Empirical scaling relationships hold until data, hardware, or task structure says otherwise—then different levers win.

Predictable regimes

For many transformer families, loss improves predictably with compute when data is abundant. That observation guided multi-year roadmaps—but plateaus appear when unique human-generated text runs thin or when task rewards are non-differentiable (tool use, long-horizon agency). Then retrieval, synthetic data with audits, or process supervision—not raw parameters—carry marginal gains.

Implications for evaluation

Larger models can reduce some errors while leaving hallucination structurally possible—see benchmarks.

Energy and access

Orders-of-magnitude compute spend raises climate and equity questions— energy note—and pushes interest in distillation and efficient inference ( quantization).

Geometry angle

Scale reshapes representation manifolds—connect to understanding as geometry and attention limits.
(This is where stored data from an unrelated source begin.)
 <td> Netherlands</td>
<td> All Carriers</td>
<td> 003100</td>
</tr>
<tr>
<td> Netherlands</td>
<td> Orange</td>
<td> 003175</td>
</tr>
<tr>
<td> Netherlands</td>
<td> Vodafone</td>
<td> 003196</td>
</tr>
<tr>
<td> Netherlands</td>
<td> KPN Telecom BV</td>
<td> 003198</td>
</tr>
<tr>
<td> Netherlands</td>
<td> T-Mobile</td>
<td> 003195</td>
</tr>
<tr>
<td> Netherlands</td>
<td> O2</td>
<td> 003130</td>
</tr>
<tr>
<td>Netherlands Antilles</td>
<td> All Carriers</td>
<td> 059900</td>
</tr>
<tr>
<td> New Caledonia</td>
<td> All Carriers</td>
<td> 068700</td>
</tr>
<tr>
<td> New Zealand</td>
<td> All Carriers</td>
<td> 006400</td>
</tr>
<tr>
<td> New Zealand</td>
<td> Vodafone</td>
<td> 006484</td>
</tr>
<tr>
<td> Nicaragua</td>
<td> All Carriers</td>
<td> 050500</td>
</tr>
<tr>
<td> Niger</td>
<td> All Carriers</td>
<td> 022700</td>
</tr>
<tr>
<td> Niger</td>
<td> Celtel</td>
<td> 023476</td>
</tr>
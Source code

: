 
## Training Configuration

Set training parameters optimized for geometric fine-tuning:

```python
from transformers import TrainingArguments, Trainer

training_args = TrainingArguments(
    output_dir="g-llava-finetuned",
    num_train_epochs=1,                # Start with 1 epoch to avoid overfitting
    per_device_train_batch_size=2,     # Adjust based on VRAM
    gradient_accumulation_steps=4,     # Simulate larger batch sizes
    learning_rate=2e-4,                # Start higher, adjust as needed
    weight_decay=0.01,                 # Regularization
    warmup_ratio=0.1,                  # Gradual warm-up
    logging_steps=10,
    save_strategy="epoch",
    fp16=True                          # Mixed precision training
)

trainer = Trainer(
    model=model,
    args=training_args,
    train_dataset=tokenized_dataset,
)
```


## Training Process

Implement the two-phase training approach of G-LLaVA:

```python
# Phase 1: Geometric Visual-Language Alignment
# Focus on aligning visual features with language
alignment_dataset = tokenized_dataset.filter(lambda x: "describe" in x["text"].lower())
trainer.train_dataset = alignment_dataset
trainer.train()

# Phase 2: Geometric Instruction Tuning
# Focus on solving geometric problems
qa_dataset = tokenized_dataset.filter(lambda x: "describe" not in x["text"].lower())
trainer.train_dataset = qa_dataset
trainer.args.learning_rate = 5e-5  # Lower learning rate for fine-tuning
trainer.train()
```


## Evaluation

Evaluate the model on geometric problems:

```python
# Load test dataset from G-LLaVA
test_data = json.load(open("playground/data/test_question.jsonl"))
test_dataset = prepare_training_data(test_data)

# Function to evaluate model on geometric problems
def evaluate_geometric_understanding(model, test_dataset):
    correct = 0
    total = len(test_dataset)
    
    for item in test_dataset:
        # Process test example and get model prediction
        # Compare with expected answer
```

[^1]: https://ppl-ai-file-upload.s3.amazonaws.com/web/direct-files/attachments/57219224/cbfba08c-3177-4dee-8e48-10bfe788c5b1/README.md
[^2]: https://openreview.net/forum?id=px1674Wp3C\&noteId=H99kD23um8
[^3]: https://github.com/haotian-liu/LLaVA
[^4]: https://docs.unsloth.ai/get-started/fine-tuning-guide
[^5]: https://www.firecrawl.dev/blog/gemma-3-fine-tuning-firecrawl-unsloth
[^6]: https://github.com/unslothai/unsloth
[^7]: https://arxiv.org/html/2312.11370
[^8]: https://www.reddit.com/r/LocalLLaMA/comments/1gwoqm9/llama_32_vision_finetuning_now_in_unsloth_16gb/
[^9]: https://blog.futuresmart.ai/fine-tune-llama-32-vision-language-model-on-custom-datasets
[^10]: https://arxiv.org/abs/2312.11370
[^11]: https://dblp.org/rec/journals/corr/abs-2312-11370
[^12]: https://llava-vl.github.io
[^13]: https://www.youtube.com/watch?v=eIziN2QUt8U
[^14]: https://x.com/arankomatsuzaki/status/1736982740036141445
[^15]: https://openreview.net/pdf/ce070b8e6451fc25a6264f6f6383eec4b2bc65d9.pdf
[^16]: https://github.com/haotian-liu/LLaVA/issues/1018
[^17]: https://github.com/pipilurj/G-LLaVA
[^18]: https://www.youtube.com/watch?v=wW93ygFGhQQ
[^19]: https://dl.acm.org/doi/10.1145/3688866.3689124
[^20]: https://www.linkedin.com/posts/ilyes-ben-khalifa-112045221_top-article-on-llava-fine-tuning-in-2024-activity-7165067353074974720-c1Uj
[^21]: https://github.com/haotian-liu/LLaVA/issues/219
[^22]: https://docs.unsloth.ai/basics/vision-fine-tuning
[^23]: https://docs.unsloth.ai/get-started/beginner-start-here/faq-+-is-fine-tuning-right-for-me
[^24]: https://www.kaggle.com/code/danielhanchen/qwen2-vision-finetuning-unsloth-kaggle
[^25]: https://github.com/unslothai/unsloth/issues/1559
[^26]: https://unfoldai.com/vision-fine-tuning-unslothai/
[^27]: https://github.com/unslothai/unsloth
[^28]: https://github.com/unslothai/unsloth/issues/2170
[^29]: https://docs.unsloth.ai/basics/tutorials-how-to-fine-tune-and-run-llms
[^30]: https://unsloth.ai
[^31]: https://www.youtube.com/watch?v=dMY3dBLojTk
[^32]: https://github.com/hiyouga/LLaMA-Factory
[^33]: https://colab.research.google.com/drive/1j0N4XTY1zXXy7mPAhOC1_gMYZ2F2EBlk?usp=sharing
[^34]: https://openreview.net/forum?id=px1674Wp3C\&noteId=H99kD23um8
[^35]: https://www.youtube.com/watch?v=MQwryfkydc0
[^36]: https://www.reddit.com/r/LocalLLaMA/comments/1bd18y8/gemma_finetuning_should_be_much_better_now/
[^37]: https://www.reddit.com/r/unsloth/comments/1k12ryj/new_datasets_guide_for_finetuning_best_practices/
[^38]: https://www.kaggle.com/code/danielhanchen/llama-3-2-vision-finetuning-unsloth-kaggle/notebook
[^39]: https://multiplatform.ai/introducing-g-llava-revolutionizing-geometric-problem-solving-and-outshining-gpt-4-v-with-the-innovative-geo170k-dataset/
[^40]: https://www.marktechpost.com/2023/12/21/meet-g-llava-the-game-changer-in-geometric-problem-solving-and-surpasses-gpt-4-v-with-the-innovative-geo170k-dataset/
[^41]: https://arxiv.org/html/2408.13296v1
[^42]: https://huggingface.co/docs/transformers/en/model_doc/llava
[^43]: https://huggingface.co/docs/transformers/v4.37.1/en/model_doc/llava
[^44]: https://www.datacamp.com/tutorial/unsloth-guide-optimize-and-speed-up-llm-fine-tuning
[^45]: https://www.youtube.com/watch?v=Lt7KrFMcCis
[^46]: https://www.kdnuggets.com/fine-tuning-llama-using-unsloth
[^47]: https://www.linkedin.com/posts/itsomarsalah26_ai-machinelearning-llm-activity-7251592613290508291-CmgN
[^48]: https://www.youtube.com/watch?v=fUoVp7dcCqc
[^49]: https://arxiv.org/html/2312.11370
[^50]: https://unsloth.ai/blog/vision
Chinchilla-style compute-data trade-offs

Empirical studies suggest many models were compute-optimal but data-suboptimal—training longer on more tokens at a given FLOP budget can beat simply growing parameters. Operationalizing this requires data pipeline investment, not only GPU purchases.

Infrastructure bottlenecks

Networking, storage I/O, and checkpointing can cap step time before matmul does—profiling clusters matters; ties to energy accounting per experiment.